4. Tingkatkan iman kepada qada’ dan qadar, dimana Tuhan telah mencatat di azali siapa yang akan menjadi pasangan hidup kita dan dari siapa anak-cucu kita akan dilahirkan. Semua telah tersurat di papan Lauh al-Mahfuz, jadi tidak perlu pusing-pusing dan banyak ulah. Semuanya skenario Tuhan. Nasib cucu kita di akhirat saja sudah tercatat, apalagi sekedar siapa bini/suami kita di dunia !! Tapi bukan berarti menafikan ikhtiar, hanya saja menghindari sifat ambisius dan ketergila-gilaan yang berlebihan. Santai coy, hubungan dengan Tuhan sudah baik, maka yang datang hanyalah yang terbaik. Dan tentunya baik di sisi kita belum tentu baik di sisi Tuhan. Iman kepada qada’ dan qadar dapat juga meningkatkan semangat egalitarian bahwa semua adalah sama di hadapan Tuhan dan apapun usaha kita, pada akhirnya nanti kita hanya mampu menerima apa yang telah digariskan.
Memahami empat trik di atas secara teoritis tak sesukar melaksanakannya dengan praktis.
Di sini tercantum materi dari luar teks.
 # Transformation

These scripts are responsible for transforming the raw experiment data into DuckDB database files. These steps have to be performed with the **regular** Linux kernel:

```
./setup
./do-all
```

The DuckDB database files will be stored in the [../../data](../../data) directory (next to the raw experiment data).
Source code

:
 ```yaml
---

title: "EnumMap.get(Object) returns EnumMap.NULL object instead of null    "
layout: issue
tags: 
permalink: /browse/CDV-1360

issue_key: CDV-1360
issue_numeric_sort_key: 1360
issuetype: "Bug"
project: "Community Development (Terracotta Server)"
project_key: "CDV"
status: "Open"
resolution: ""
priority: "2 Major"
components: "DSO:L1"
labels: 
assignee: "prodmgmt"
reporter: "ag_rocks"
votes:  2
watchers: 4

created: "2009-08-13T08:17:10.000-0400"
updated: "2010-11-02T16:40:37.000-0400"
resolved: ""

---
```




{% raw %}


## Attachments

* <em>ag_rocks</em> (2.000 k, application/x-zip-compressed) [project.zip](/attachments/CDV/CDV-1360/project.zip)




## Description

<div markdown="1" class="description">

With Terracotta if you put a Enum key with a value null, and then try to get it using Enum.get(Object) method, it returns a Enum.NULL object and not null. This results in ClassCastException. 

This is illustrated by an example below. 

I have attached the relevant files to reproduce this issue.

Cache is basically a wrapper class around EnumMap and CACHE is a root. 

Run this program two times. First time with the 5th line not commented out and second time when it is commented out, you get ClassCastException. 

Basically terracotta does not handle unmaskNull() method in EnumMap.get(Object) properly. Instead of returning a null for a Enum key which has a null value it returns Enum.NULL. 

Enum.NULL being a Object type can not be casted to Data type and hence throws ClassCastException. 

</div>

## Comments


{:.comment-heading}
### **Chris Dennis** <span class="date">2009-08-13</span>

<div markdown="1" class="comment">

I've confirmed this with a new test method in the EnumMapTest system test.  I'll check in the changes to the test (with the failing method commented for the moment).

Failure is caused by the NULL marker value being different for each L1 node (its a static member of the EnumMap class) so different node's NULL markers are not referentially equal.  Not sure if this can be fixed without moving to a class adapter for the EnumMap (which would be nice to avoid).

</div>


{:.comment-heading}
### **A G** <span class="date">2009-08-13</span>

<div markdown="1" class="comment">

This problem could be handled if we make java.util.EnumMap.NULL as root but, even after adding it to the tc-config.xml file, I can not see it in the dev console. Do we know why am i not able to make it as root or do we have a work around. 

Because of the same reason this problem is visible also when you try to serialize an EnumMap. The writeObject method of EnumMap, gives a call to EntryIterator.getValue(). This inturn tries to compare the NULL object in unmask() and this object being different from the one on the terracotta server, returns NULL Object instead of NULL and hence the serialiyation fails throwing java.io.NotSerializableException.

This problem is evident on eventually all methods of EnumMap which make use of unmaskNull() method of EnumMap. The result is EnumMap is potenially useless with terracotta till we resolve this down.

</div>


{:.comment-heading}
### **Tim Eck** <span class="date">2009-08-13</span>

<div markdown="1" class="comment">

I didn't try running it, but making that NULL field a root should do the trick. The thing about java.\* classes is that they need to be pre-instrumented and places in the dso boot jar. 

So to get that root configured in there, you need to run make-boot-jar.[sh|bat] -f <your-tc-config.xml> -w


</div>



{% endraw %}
Dari itu beruntunglah orang yang selamat dari segala jenis permainan dunia. Mahaguru sejati penulis selaku tabib roh terhebat, memberi resep sederhana berupa amalan-amalan (wirid) harian yang secara efektif dan otomatis akan memberikan ketenangan ganda dalam menghadapi dan menjalani semuanya. Karena hati adalah raja, maka hanya dengan dzikir ketentraman nurani bisa diraih, yang kemudian segalanya membaik dengan sendirinya.